I quickly learned why my father had been slow to get a forklift- they are expensive. For the first few years after purchasing the farm, we had no money for a forklift. But after a few years I bought a Hyster forklift. It was not new , not in good condition, and was actually the same make and model as my father’s. I wonder now , did I not realize that over the 20 years since my boyhood on the farm there would have been improvements? I suppose it was less expensive because of its age but one aspect was for sure, I could not tolerate a make of forklift other than Hyster. Just as farmers are particular about their green (John Deere) or red (International) or orange (Kubota) tractors, forklift users are particular about their make. I later bought 2 more Hysters, old and in poor repair and after a near disastrous accident on an old forklift, I bought a new one- Hyster of course!

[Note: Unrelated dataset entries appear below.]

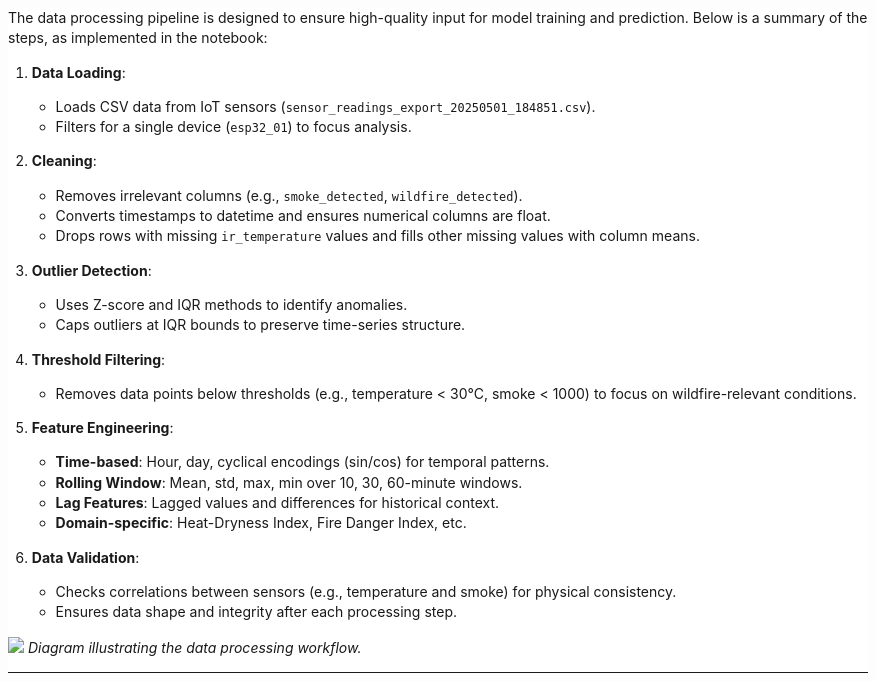 The data processing pipeline is designed to ensure high-quality input for model training and prediction. Below is a summary of the steps, as implemented in the notebook:

1. **Data Loading**:

   - Loads CSV data from IoT sensors (`sensor_readings_export_20250501_184851.csv`).
   - Filters for a single device (`esp32_01`) to focus analysis.

2. **Cleaning**:

   - Removes irrelevant columns (e.g., `smoke_detected`, `wildfire_detected`).
   - Converts timestamps to datetime and ensures numerical columns are float.
   - Drops rows with missing `ir_temperature` values and fills other missing values with column means.

3. **Outlier Detection**:

   - Uses Z-score and IQR methods to identify anomalies.
   - Caps outliers at IQR bounds to preserve time-series structure.

4. **Threshold Filtering**:

   - Removes data points below thresholds (e.g., temperature < 30°C, smoke < 1000) to focus on wildfire-relevant conditions.

5. **Feature Engineering**:

   - **Time-based**: Hour, day, cyclical encodings (sin/cos) for temporal patterns.
   - **Rolling Window**: Mean, std, max, min over 10, 30, 60-minute windows.
   - **Lag Features**: Lagged values and differences for historical context.
   - **Domain-specific**: Heat-Dryness Index, Fire Danger Index, etc.

6. **Data Validation**:
   - Checks correlations between sensors (e.g., temperature and smoke) for physical consistency.
   - Ensures data shape and integrity after each processing step.

[![](https://mermaid.ink/img/pako:eNptlt1u2kgUx19lZGnbGxz5C5L4otoEQ6CBbhdQV-qyiib2AUa1Z7z2OAmN8k77DPtke84MYNPuRaTY_p3_-Z7h1UlVBk7suK67lqmSG7GN15KxnO9Vo2O2ES-QmRdKfYvZjsssqfizpFd6BwXELIMNb3K9lkZjk6vndMcrzVYJQYzd_Ll2ZopnbMGf2RJkrSqWcM3Xzl_MdT-w219f0d0j5DFbO2ORa8Dv8CRSYNOEvYe6DIMHz3-_dtibVbw1dkPUJR02zIFLIbcoaL8P7XefgEqV7JOSLtQ1SC14zoYqbwpZt7Rv8QDxBRTqCdhc1DUKsi88b6BDBpYMkRwq-QSUpSig1rwoO1hosQixCRYsB_apKaASKXo3Ea_2ZVc2MnyC-GpXQb1TecZsIbpZJZairA5VWkFRQsV1UwH7wELv33-GLW2zSoIWnzSFyITeI-t7v7SkzSoJW3JZqG9gMM9rOZtWErXcdGFiQDI4d24zGlGdqDmQmbxr0CzbRCdsZKgxUr81Ohem7xpSLZQ8MWPLUNZf3TpVmOoc9E5lND7v2Jjym_6-aF8ezGz6dx1t04puQcc28Tv7dGcfyNGQlyW1n2tG0reqkVnbrjsrPaEygC3-SG6FhPN2TSxFejQj7iOmj221FrWNfmJmTuUUFvtDyEw9_0hQV2Z8--NrakKiCi6kW5eQio1Iu8ghhEOkPkd69KIrnmo2UU3Vw3bse2yupN51aH7AH6kG-zQ3AzvCYyE7S8yWbRLwTvBz7HKPLXWGqgL_m_OXjsFBOCDhBdfA1IYN8SzZAuZyk6aQ0xh32z6xwzYJuc1_i7Wz20hd8b0ejnuPDfDPD7xCdA0PzkJylojNBiqQKdq9Y5-hSvEQ4OjWeu-Uyk7sJCJ_Eyykm1R7iYcGm8oMXo5VJ83O1rm4AEcXdLYcsRQxs0Nud0UXlOIRycwW4duEAqlObo69eDTxTDtDNi1KVWmOubAbyfN9LTrhBwf-WITzxyjrPk7tg2-agTNXsDGuVa1_lp3aAfrYiWKJvTrf0I-WITn78RSpPo0kK-m44tUWdGtnxe_Rbo6XUM5uG5GfTdq9BUj5cwUlN-7_bkw7W-ggQ6u0xIGFn_fg3k7sPe3SqsKdYbPlas6M1w5lR-6eVmv0hLNGg4ojs1FVQVVvQTsrM6pKY4pC9Ut5rbvBzyxEwd-BpBkAFkRuraFkmE0mTBVb9zObx8zkwZ9oM76IuuG5-I6jAzVesR3YZjS3lTlosXEjz1sztxTFUPBv8LAx4T6Urfv_sbFxzO11yHNX4-nViZjh6cgfRY4XycmGrvB6x0v8NYCF0G9Oz9lWInPiDc9r6Dl4-eFRhc_OKxmsHfPTYe3QjX_8-eCsJdmVXH5VqnBiXTVoWalmuzvpNGWGZUwE31a8RQBXpxriIa2dGE8GknDiV-fFicNgcNG_9AbXgyj0wv71oN9z9k7s-pcXXnAVRaHvh4PA618Fbz3nu3HrX3jR5VU_ioKwHwTX0XXw9h8UocLT?type=png)](https://mermaid.live/edit#pako:eNptlt1u2kgUx19lZGnbGxz5C5L4otoEQ6CBbhdQV-qyiib2AUa1Z7z2OAmN8k77DPtke84MYNPuRaTY_p3_-Z7h1UlVBk7suK67lqmSG7GN15KxnO9Vo2O2ES-QmRdKfYvZjsssqfizpFd6BwXELIMNb3K9lkZjk6vndMcrzVYJQYzd_Ll2ZopnbMGf2RJkrSqWcM3Xzl_MdT-w219f0d0j5DFbO2ORa8Dv8CRSYNOEvYe6DIMHz3-_dtibVbw1dkPUJR02zIFLIbcoaL8P7XefgEqV7JOSLtQ1SC14zoYqbwpZt7Rv8QDxBRTqCdhc1DUKsi88b6BDBpYMkRwq-QSUpSig1rwoO1hosQixCRYsB_apKaASKXo3Ea_2ZVc2MnyC-GpXQb1TecZsIbpZJZairA5VWkFRQsV1UwH7wELv33-GLW2zSoIWnzSFyITeI-t7v7SkzSoJW3JZqG9gMM9rOZtWErXcdGFiQDI4d24zGlGdqDmQmbxr0CzbRCdsZKgxUr81Ohem7xpSLZQ8MWPLUNZf3TpVmOoc9E5lND7v2Jjym_6-aF8ezGz6dx1t04puQcc28Tv7dGcfyNGQlyW1n2tG0reqkVnbrjsrPaEygC3-SG6FhPN2TSxFejQj7iOmj221FrWNfmJmTuUUFvtDyEw9_0hQV2Z8--NrakKiCi6kW5eQio1Iu8ghhEOkPkd69KIrnmo2UU3Vw3bse2yupN51aH7AH6kG-zQ3AzvCYyE7S8yWbRLwTvBz7HKPLXWGqgL_m_OXjsFBOCDhBdfA1IYN8SzZAuZyk6aQ0xh32z6xwzYJuc1_i7Wz20hd8b0ejnuPDfDPD7xCdA0PzkJylojNBiqQKdq9Y5-hSvEQ4OjWeu-Uyk7sJCJ_Eyykm1R7iYcGm8oMXo5VJ83O1rm4AEcXdLYcsRQxs0Nud0UXlOIRycwW4duEAqlObo69eDTxTDtDNi1KVWmOubAbyfN9LTrhBwf-WITzxyjrPk7tg2-agTNXsDGuVa1_lp3aAfrYiWKJvTrf0I-WITn78RSpPo0kK-m44tUWdGtnxe_Rbo6XUM5uG5GfTdq9BUj5cwUlN-7_bkw7W-ggQ6u0xIGFn_fg3k7sPe3SqsKdYbPlas6M1w5lR-6eVmv0hLNGg4ojs1FVQVVvQTsrM6pKY4pC9Ut5rbvBzyxEwd-BpBkAFkRuraFkmE0mTBVb9zObx8zkwZ9oM76IuuG5-I6jAzVesR3YZjS3lTlosXEjz1sztxTFUPBv8LAx4T6Urfv_sbFxzO11yHNX4-nViZjh6cgfRY4XycmGrvB6x0v8NYCF0G9Oz9lWInPiDc9r6Dl4-eFRhc_OKxmsHfPTYe3QjX_8-eCsJdmVXH5VqnBiXTVoWalmuzvpNGWGZUwE31a8RQBXpxriIa2dGE8GknDiV-fFicNgcNG_9AbXgyj0wv71oN9z9k7s-pcXXnAVRaHvh4PA618Fbz3nu3HrX3jR5VU_ioKwHwTX0XXw9h8UocLT)
_Diagram illustrating the data processing workflow._

---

The preference to brand does not only apply to users but also to the makers. I am told that after the Hyster company bought the Yale forklift company–a competing brand– both makes are made in the same factory. Halfway through the factory there is a wall. The assembly line splits. Hysters go one way and Yales the other. It is said that the factory workers building Hysters and Yales never speak to each other.
With good reason I would say; Yales are lousy. At Terhune, we now have three forklifts. The Hyster colors are as we like it- yellow and black.